Problem :: Begin at the top of the records and copy each line exactly. The line containing "###### A homeless" is the last one to include.

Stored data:
______

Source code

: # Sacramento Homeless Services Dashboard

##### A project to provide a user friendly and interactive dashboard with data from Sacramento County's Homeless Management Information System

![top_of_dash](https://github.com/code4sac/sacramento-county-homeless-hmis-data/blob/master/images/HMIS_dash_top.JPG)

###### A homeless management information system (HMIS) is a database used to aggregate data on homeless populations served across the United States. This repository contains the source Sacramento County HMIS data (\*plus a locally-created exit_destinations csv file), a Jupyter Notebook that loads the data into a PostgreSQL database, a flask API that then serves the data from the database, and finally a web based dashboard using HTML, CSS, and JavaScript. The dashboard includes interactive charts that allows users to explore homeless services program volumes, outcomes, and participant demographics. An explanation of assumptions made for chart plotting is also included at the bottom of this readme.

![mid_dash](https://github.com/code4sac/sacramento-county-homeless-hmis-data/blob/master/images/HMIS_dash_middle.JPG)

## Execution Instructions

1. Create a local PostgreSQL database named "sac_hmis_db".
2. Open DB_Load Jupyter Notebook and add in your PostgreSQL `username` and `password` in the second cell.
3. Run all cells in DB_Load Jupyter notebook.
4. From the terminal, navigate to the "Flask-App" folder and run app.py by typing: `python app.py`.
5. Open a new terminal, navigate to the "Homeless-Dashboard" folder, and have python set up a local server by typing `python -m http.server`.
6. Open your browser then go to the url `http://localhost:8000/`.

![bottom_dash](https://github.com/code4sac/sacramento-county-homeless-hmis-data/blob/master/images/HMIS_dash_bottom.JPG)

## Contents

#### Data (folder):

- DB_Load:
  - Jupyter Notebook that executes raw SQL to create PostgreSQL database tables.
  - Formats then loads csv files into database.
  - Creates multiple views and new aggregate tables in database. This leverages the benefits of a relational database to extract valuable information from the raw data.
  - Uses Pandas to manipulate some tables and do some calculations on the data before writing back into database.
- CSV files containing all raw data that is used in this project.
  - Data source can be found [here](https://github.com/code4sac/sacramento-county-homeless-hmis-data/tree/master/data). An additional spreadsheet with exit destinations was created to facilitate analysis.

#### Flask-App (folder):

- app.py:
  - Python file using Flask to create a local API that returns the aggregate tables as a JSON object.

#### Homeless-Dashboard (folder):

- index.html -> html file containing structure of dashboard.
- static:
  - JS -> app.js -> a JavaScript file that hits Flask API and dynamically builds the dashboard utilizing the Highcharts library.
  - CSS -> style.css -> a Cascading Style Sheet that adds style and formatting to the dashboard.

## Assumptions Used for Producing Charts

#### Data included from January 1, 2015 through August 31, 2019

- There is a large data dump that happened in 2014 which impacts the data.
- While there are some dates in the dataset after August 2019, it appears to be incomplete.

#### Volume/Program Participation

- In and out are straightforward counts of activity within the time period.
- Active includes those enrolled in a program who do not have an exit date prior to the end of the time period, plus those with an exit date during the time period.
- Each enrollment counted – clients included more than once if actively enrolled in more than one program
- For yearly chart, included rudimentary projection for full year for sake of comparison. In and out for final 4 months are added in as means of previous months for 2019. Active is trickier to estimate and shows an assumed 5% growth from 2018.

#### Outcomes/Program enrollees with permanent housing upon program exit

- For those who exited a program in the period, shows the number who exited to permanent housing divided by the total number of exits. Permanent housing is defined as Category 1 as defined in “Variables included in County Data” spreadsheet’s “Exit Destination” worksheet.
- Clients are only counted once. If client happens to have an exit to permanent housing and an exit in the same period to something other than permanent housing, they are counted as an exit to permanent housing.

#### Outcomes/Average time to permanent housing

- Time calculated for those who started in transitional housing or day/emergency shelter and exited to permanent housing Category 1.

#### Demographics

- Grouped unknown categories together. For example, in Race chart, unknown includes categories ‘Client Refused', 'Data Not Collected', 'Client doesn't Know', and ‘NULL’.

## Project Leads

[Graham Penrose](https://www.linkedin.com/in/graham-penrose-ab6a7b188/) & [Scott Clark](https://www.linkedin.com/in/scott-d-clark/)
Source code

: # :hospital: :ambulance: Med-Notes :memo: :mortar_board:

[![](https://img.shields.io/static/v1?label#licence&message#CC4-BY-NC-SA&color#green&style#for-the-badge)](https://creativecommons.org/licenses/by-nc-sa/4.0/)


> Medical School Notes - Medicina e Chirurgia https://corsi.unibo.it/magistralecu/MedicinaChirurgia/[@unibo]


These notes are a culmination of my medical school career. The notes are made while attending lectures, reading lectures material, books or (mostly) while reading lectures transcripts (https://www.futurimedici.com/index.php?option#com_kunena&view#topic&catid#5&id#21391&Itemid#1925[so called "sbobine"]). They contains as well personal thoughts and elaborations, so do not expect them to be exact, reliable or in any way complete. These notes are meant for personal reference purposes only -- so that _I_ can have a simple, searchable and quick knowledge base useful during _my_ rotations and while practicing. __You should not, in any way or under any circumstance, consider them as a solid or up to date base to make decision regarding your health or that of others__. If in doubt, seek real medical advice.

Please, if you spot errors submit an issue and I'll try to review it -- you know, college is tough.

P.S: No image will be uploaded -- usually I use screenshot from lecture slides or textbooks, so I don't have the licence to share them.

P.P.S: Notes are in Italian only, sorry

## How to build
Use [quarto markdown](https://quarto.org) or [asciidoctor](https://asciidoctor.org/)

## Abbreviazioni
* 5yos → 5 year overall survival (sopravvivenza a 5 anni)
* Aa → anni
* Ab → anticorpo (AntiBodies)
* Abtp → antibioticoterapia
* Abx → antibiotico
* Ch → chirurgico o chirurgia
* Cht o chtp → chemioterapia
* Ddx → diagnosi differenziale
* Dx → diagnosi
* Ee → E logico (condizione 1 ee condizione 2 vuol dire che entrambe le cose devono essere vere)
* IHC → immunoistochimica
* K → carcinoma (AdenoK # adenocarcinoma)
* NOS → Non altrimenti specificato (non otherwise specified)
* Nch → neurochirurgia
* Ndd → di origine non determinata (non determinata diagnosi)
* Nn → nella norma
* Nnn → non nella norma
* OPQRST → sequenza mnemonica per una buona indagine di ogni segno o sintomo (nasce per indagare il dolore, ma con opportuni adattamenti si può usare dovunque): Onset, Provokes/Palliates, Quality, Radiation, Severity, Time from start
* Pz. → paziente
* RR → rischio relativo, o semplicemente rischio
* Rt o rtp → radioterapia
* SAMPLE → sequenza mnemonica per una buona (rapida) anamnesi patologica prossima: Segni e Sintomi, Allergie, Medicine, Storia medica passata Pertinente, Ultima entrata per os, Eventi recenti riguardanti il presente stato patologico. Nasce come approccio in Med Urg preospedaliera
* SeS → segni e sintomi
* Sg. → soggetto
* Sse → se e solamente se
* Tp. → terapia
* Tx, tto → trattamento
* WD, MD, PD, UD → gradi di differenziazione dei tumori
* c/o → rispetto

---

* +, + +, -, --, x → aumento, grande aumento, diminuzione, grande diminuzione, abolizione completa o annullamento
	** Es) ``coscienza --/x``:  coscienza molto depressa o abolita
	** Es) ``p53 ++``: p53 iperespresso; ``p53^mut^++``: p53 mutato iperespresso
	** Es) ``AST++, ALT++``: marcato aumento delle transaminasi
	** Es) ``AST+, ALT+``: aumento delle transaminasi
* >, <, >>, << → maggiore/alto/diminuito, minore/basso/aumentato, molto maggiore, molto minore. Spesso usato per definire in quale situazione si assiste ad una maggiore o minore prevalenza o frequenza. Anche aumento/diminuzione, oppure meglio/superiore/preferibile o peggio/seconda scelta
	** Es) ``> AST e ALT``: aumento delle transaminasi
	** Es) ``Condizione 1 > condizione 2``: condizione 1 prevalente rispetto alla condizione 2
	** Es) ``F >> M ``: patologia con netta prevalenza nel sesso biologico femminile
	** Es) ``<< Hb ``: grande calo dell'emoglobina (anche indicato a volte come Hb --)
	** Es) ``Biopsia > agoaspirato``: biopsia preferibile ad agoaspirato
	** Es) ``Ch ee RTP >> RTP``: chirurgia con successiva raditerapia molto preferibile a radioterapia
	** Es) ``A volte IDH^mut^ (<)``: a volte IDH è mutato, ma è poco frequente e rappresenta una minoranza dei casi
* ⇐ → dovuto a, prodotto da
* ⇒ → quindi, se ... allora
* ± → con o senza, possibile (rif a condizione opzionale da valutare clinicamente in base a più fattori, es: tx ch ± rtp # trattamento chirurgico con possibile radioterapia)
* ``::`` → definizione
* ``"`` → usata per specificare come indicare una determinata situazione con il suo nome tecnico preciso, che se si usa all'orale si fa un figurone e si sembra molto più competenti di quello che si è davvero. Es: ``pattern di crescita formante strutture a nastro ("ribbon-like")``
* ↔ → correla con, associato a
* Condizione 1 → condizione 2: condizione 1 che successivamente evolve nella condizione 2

______

Answer to this problem ::
Source code

: # Sacramento Homeless Services Dashboard

##### A project to provide a user friendly and interactive dashboard with data from Sacramento County's Homeless Management Information System

![top_of_dash](https://github.com/code4sac/sacramento-county-homeless-hmis-data/blob/master/images/HMIS_dash_top.JPG)

###### A homeless management information system (HMIS) is a database used to aggregate data on homeless populations served across the United States. This repository contains the source Sacramento County HMIS data (\*plus a locally-created exit_destinations csv file), a Jupyter Notebook that loads the data into a PostgreSQL database, a flask API that then serves the data from the database, and finally a web based dashboard using HTML, CSS, and JavaScript. The dashboard includes interactive charts that allows users to explore homeless services program volumes, outcomes, and participant demographics. An explanation of assumptions made for chart plotting is also included at the bottom of this readme.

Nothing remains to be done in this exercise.